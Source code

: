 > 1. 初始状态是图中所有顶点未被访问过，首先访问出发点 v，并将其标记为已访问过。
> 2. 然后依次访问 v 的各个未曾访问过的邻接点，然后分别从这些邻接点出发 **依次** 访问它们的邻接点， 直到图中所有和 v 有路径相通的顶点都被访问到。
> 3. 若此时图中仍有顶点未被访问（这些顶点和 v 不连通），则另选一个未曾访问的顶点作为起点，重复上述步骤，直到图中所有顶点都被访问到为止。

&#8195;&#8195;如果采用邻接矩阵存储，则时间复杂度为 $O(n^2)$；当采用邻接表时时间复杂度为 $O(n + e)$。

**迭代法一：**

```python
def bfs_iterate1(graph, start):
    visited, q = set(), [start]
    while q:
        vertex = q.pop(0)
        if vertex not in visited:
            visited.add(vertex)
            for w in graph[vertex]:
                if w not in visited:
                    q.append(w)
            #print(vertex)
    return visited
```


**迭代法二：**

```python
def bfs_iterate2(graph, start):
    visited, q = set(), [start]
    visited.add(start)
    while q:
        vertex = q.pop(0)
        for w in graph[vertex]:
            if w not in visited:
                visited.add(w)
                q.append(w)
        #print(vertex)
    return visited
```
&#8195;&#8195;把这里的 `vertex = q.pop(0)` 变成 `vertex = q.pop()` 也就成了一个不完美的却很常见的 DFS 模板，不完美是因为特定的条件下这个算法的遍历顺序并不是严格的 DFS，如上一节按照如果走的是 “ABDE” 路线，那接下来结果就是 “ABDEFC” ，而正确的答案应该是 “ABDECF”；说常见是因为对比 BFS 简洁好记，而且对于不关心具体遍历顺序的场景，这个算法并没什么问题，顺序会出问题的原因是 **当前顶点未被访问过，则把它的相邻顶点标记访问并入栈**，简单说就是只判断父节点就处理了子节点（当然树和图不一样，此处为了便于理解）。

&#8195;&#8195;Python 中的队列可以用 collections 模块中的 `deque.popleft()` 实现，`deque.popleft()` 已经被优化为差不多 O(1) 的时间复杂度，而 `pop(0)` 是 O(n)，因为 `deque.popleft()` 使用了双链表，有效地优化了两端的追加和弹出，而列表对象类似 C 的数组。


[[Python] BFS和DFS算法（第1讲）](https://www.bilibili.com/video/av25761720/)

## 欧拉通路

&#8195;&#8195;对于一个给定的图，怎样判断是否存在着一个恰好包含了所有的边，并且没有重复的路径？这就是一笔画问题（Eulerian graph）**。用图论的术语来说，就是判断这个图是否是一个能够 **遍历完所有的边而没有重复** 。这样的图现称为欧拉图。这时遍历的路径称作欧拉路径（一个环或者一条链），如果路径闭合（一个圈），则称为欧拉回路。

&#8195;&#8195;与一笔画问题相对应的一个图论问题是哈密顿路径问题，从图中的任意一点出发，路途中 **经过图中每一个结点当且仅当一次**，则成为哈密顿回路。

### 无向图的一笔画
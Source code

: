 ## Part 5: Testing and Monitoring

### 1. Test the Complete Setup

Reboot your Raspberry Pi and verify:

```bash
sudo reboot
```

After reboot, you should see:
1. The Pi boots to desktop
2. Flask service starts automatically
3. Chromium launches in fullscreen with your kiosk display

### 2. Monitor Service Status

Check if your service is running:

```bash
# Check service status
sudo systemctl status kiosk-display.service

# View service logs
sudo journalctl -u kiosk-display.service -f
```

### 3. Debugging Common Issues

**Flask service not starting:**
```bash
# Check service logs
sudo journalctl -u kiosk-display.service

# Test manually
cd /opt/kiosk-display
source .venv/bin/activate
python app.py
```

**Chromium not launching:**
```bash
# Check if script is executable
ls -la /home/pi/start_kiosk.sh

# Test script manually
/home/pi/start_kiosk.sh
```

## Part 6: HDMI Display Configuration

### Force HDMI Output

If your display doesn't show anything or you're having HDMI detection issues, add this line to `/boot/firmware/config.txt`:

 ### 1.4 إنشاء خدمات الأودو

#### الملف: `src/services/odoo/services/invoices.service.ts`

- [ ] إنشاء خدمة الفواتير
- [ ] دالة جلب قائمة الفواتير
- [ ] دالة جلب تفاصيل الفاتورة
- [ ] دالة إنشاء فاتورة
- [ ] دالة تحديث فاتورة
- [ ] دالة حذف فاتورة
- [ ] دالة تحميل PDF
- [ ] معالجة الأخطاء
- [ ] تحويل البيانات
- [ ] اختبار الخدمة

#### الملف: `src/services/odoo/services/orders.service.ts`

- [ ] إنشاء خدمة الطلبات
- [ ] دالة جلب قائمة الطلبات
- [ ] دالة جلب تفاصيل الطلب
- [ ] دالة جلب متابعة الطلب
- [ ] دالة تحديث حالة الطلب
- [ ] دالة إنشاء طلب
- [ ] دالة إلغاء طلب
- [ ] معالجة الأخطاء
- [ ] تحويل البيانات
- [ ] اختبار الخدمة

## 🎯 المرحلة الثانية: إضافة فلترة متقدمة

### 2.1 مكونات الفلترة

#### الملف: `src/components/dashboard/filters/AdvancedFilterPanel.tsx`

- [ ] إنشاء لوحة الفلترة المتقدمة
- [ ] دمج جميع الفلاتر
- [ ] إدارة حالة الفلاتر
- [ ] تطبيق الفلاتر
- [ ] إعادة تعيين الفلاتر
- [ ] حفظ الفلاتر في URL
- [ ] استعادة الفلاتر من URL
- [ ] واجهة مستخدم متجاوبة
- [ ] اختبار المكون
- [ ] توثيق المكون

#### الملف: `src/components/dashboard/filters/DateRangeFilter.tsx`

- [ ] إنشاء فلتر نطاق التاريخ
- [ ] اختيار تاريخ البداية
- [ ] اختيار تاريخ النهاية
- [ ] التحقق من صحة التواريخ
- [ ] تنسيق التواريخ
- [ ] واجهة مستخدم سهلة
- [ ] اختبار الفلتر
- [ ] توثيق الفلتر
────────────────────
EXERCISE INSTRUCTIONS:
Go line by line through the records and copy those that contain the word "filters".

SOLUTION FOR THIS TASK:
#### الملف: `src/components/dashboard/filters/AdvancedFilterPanel.tsx`
#### الملف: `src/components/dashboard/filters/DateRangeFilter.tsx`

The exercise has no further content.